Local 917 requests permissive intervention pursuant to Rule 24(b) (2), Fed.R.Civ.P., or intervention as of right under Rule 24(a) (2), Fed. R.Civ.P. Since the Court concludes that permissive intervention should be allowed, there is no need to discuss whether the applicant has satisfied the requirements for finding intervention as of right. Rule 24(b) (2) provides that upon timely application, anyone may be permitted to intervene in an action "when an applicant's claim or defense and the main action have a question of law or fact in common." The Second Circuit has noted that "Rule 24(b) necessarily vests broad discretion in the district court to determine the fairest and most efficient method of handling a case with multiple parties and claims." SEC v. Everest Management Corp., 475 F.2d 1236, 1240 (2d Cir.1972). There is no doubt that the assertions of Local 917 herein present questions of law and fact common to NMDU's claim. Moreover, it appears that Local 917's intervention will not unduly delay or prejudice the adjudication of the rights of the original parties to the action. Accordingly, Local 917's motion to intervene in this proceeding is granted.

[5] Robert B. Cohen is alleged to hold a 52% interest in MDI.

[6] MDI argues that the Administrator is precluded from considering the issue of whether MDI is a successor to Imperial since the NLRB has already decided that issue in the negative. The Court cannot agree. In its decision dated November 26, 1991, the NLRB emphasized that an essential element in establishing that MDI is the legal successor to Imperial is continuity in work force, or a discriminatory refusal by the alleged successor to hire a majority of the predecessor's employees. The NLRB concluded that although the evidence tended to show that MDI did not hire a majority of its employees from among the NMDU-represented employees of Imperial, consideration of the issue of the hiring of MDI's initial work force was barred as untimely. In any event, the NLRB noted that there was insufficient evidence to show that MDI engaged in discrimination against NMDU-represented Imperial employees by refusing to hire them. Instead, the Board concluded that the evidence tended to show that Imperial employees did not apply for positions with MDI even though they were aware that hiring was occurring. Moreover, it noted that among MDI's initial hires were a number of NMDU members who were at the time on strike against the New York Daily News.

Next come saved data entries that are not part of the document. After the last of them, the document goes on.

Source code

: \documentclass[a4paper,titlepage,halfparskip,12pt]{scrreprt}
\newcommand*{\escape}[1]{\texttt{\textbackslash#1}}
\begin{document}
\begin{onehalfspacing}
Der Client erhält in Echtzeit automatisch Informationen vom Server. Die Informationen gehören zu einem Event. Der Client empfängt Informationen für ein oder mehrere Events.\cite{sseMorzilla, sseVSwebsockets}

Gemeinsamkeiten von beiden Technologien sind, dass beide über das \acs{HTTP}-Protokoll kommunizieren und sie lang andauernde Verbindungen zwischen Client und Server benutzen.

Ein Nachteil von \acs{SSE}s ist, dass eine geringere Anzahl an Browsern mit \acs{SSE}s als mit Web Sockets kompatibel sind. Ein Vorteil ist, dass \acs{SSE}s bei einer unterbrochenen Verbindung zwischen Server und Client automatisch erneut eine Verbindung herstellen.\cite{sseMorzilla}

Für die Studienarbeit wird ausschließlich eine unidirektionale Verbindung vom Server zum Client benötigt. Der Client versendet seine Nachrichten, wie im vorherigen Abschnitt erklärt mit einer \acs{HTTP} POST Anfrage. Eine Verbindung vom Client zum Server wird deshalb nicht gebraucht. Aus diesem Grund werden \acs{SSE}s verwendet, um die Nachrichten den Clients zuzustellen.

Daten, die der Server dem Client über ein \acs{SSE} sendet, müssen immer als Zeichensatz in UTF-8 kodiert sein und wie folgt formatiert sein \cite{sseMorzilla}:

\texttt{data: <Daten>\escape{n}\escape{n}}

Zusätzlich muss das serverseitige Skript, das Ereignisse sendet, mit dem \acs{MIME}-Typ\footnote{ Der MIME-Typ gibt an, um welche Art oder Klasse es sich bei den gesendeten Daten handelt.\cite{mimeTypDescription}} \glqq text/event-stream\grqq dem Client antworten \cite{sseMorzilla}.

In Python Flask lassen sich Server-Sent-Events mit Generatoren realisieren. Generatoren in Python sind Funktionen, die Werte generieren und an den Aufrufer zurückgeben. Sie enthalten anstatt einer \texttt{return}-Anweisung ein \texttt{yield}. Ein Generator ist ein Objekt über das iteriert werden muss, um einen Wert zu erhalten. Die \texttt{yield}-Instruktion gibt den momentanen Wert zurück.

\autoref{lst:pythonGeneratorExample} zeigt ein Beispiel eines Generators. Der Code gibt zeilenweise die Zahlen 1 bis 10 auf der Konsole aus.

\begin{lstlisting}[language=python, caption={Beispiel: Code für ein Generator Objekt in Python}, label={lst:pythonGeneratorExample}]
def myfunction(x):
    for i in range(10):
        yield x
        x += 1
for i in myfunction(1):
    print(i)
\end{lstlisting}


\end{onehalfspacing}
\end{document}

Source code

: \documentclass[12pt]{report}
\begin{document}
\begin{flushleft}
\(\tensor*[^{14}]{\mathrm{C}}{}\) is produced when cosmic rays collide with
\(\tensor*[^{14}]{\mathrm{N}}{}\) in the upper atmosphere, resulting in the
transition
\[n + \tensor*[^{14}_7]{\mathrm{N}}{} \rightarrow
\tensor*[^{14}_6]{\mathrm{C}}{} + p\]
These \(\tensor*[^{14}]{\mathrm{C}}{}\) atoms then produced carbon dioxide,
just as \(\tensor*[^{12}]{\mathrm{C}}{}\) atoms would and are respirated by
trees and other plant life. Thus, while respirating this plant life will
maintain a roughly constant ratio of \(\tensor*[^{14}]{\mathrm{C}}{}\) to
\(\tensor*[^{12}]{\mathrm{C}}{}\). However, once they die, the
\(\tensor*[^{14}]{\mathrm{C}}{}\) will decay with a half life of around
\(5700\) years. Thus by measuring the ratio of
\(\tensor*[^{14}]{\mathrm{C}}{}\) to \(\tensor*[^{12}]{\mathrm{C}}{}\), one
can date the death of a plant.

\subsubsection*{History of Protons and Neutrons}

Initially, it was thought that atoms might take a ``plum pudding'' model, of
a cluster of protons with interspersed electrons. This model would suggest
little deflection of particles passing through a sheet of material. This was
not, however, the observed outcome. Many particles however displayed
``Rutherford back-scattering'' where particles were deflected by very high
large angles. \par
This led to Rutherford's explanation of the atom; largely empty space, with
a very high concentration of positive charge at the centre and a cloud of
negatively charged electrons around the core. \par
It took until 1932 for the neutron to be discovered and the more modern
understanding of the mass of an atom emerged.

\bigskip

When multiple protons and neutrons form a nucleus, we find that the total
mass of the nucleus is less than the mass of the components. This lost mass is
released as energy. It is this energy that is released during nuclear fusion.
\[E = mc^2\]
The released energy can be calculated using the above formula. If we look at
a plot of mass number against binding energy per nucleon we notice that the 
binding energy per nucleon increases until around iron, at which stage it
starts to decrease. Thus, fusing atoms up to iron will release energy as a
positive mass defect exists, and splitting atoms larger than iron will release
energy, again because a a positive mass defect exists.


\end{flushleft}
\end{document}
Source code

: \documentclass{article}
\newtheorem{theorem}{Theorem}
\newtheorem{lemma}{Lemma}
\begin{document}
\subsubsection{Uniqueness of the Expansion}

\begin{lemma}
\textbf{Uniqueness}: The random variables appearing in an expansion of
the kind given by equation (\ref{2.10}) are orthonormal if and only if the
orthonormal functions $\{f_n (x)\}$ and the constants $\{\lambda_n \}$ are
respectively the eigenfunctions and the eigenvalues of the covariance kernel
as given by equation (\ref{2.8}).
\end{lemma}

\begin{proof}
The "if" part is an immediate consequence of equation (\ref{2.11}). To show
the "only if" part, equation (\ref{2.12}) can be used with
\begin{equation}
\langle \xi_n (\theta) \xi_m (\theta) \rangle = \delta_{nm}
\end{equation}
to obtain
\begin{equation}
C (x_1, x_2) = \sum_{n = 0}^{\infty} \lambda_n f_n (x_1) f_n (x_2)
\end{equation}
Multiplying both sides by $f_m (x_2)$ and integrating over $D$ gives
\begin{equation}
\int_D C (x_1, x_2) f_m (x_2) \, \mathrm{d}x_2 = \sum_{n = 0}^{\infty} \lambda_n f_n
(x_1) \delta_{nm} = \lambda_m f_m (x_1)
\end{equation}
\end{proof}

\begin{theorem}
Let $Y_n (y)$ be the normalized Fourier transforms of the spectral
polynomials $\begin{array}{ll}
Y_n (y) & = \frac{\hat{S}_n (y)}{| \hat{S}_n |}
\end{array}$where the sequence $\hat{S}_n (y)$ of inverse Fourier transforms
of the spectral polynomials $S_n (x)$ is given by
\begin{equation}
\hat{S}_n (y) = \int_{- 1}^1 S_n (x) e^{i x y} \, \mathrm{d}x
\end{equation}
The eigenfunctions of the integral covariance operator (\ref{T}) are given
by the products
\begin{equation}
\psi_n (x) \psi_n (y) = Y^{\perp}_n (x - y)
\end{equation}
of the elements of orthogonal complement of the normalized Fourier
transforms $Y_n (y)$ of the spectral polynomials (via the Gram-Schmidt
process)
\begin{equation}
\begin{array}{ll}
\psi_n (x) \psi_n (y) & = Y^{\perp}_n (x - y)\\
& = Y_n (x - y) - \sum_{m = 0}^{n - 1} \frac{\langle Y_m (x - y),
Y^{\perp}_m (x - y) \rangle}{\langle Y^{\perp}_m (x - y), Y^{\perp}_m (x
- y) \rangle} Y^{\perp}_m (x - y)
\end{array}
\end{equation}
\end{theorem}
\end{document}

Certainly, the determination of the NLRB regarding the issue of successorship is entitled to substantial weight if and when the Administrator finds that it is necessary to actually consider the question of successorship. However, the NLRB's conclusion is not entitled to preclusive effect. The Board was not presented with the issue of whether the Consent Decree, obtained by the EEOC for the purpose of enforcing Title VII, should apply to MDI. That issue may involve policy considerations not contemplated in the analysis of the NLRB.

Nor does the Court agree with MDI that the prior bankruptcy proceedings necessarily resolved the issue of successorship. While the Bankruptcy Court did order that the Partnership's purchase of Imperial's assets be "free and clear of any claims, liens and encumbrances," it never addressed the issue of successorship.

[7] In addition, MDI argues that the Settlement Agreement cannot be enforced against MDI or the Partnership since neither were parties to the agreement. MDI's argument is unpersuasive. As the 9th Circuit has noted:

[Defendant] also asserts that no consent decree may be enforced against a successor employer where the successor employer is not a party to the decree. That the new employer is not a party to the consent decree is of course irrelevant, for that is the whole point of the successorship doctrine. The question is whether the successorship doctrine applies and, if so, on what rationale.

Bates v. Pacific Maritime Ass'n, 744 F.2d 705, 709 (9th Cir.1984).